Visible World by Fischli & Weiss



Seeing the foot thick book dummy at the Fotobook Festival in Kassel by Katharina Gaenssler has me looking at books which challenge the viewer with a bulk of imagery. That dummy must have had thousands of images, many of which on their own wouldn't hold water but that obviously isn't part of the artist's mindset. Gerhard Richter with his Atlas explored bulk images as reference points to culture and I would even point to Gilles Peress' Farewell to Bosnia which is in his words, is an "unedited book" of the Balkans wars. Fischli and Weiss' Visible World
(Sichtbare Weld) published in 2001 by Walther Konig is another worthwhile exploration of the book as mass of information.

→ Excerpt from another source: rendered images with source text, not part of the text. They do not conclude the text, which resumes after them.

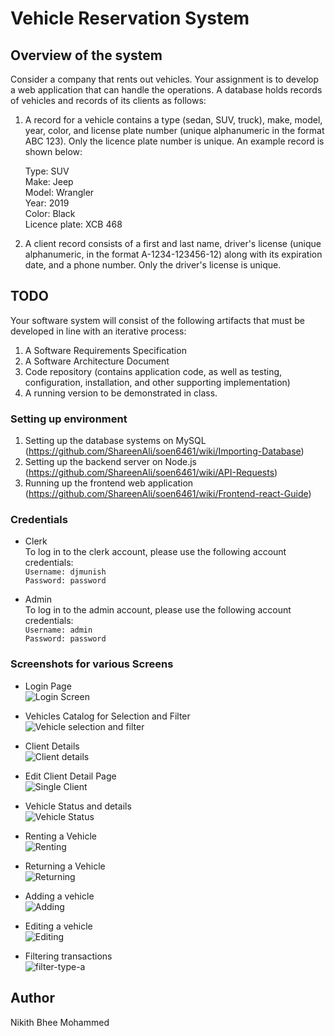 # Vehicle Reservation System

## Overview of the system
Consider a company that rents out vehicles. Your assignment is to develop a web application that can handle the operations. A database holds records of vehicles and records of its clients as follows:
1. A record for a vehicle contains a type (sedan, SUV, truck), make, model, year, color, and license plate number (unique alphanumeric in the format ABC 123). Only the licence plate number is unique. An example record is shown below:

     Type:           SUV <br />
     Make:           Jeep <br />
     Model:          Wrangler <br />
     Year:           2019 <br />
     Color:          Black <br />
     Licence plate:  XCB 468 <br />

2. A client record consists of a first and last name, driver's license (unique alphanumeric, in the format A-1234-123456-12) along with its expiration date, and a phone number. Only the driver's license is unique.

## TODO

Your software system will consist of the following artifacts that must be developed in line with an iterative process:
1. A Software Requirements Specification
2. A Software Architecture Document
3. Code repository (contains application code, as well as testing, configuration, installation, and other supporting implementation)
4. A running version to be demonstrated in class.

### Setting up environment

1. Setting up the database systems on MySQL (https://github.com/ShareenAli/soen6461/wiki/Importing-Database)
2. Setting up the backend server on Node.js (https://github.com/ShareenAli/soen6461/wiki/API-Requests)
3. Running up the frontend web application (https://github.com/ShareenAli/soen6461/wiki/Frontend-react-Guide)

### Credentials
- Clerk <br/>
To log in to the clerk account, please use the following account credentials:  <br/>
```Username: djmunish``` <br />
```Password: password```

- Admin <br/>
To log in to the admin account, please use the following account credentials:  <br/>
```Username: admin``` <br />
```Password: password```

### Screenshots for various Screens
- Login Page <br/>
![Login Screen](/Screenshots/1_login.png)

- Vehicles Catalog for Selection and Filter <br/>
![Vehicle selection and filter](/Screenshots/2_vehicle_catalogue.png)

- Client Details <br/>
![Client details](/Screenshots/3_client_manage.png)

- Edit Client Detail Page <br/>
![Single Client](/Screenshots/6_edit_client.png)

- Vehicle Status and details <br/>
![Vehicle Status](/Screenshots/5_reserve_rent_popup.png)

- Renting a Vehicle <br/>
![Renting](/Screenshots/7_cancel_rent.png)

- Returning a Vehicle <br/>
![Returning](/Screenshots/11_rent_Start.png)

- Adding a vehicle <br/>
![Adding](/Screenshots/9_addVehicle.png)

- Editing a vehicle <br/>
![Editing](/Screenshots/8_edit_vehicle.jpeg)

- Filtering transactions <br/>
![filter-type-a](/Screenshots/10_transaction.png)


## Author

Nikith Bhee Mohammed
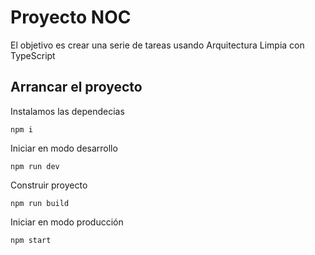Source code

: # Proyecto NOC

El objetivo es crear una serie de tareas usando Arquitectura Limpia con TypeScript

## Arrancar el proyecto

Instalamos las dependecias
```shell
npm i
```

Iniciar en modo desarrollo
```shell
npm run dev
```

Construir proyecto
```shell
npm run build
```

Iniciar en modo producción
```shell
npm start
```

No text and with 8 photographs per page, Visible World is a globetrotting description of landscape and cityscape contained in a few hundred pages. Their approach seems to be from a tourist perspective. A great deal of what they describe would have drawn any passerby to lift a camera to the eye. Horizons are straight and the depth of focus sharp. They are seductive in beauty from the light to the color in the same way that postcards describe "good" representations. They point towards the exotic and the familiar with equal distance both formally and emotionally.

Seeing them arranged as grids, time is stunted. Repetition with only slight variance to framing brings to mind contact sheets but as long as we may linger on one vista, an entire continent can be spanned within one page. It is a catalog starts and pauses and I would draw momentary comparison to their video The Way Things Go in how these often disparate images link up and push the flow of the book.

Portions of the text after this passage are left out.